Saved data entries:
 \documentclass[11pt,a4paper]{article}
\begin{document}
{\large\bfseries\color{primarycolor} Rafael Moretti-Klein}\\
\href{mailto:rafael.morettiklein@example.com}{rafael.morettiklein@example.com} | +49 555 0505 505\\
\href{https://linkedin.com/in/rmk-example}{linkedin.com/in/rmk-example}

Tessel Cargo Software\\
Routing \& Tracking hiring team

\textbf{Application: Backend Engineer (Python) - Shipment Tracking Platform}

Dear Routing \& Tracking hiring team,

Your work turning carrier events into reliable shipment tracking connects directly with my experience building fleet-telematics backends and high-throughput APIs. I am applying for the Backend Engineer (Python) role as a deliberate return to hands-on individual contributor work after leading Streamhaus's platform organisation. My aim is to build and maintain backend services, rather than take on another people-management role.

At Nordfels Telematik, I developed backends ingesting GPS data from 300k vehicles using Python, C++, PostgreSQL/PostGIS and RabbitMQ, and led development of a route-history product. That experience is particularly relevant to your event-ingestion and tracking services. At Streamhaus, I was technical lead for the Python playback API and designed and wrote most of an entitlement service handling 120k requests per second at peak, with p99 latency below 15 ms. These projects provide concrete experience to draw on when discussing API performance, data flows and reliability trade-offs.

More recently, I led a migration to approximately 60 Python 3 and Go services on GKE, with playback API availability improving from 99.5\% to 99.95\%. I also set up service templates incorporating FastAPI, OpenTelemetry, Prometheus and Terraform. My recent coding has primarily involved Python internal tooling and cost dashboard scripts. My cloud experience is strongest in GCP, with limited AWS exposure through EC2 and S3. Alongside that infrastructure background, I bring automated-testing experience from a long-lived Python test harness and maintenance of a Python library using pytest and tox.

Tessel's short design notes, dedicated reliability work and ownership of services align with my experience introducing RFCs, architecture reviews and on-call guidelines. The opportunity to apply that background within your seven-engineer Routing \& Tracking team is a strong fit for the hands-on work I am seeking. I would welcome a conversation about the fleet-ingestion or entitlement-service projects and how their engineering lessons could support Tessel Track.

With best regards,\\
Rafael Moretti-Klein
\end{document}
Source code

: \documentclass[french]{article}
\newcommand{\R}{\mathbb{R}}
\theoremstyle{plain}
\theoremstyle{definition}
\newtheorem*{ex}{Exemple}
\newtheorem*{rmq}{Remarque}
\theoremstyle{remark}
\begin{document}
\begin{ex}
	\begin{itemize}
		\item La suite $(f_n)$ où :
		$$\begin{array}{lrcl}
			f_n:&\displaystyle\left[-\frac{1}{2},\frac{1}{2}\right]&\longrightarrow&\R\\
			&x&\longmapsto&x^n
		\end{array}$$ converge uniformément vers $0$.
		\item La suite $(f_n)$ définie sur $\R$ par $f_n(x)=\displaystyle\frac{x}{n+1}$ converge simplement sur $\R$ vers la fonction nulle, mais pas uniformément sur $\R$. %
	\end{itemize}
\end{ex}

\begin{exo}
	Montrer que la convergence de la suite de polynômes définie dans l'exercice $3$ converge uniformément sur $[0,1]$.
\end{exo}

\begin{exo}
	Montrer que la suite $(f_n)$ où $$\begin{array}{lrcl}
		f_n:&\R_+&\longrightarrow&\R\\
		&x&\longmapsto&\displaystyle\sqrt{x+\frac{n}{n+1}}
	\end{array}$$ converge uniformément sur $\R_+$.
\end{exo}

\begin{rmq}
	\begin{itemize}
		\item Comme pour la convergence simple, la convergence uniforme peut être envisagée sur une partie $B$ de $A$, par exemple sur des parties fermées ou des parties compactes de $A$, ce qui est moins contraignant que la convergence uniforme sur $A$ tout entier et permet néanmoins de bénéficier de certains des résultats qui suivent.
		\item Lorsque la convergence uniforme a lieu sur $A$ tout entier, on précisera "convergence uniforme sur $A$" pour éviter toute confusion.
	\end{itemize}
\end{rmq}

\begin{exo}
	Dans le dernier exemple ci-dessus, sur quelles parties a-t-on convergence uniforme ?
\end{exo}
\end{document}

_Your assignment_
For this exercise, copy every line of the data that holds "Montrer".

_Task answer_
	Montrer que la convergence de la suite de polynômes définie dans l'exercice $3$ converge uniformément sur $[0,1]$.
	Montrer que la suite $(f_n)$ où $$\begin{array}{lrcl}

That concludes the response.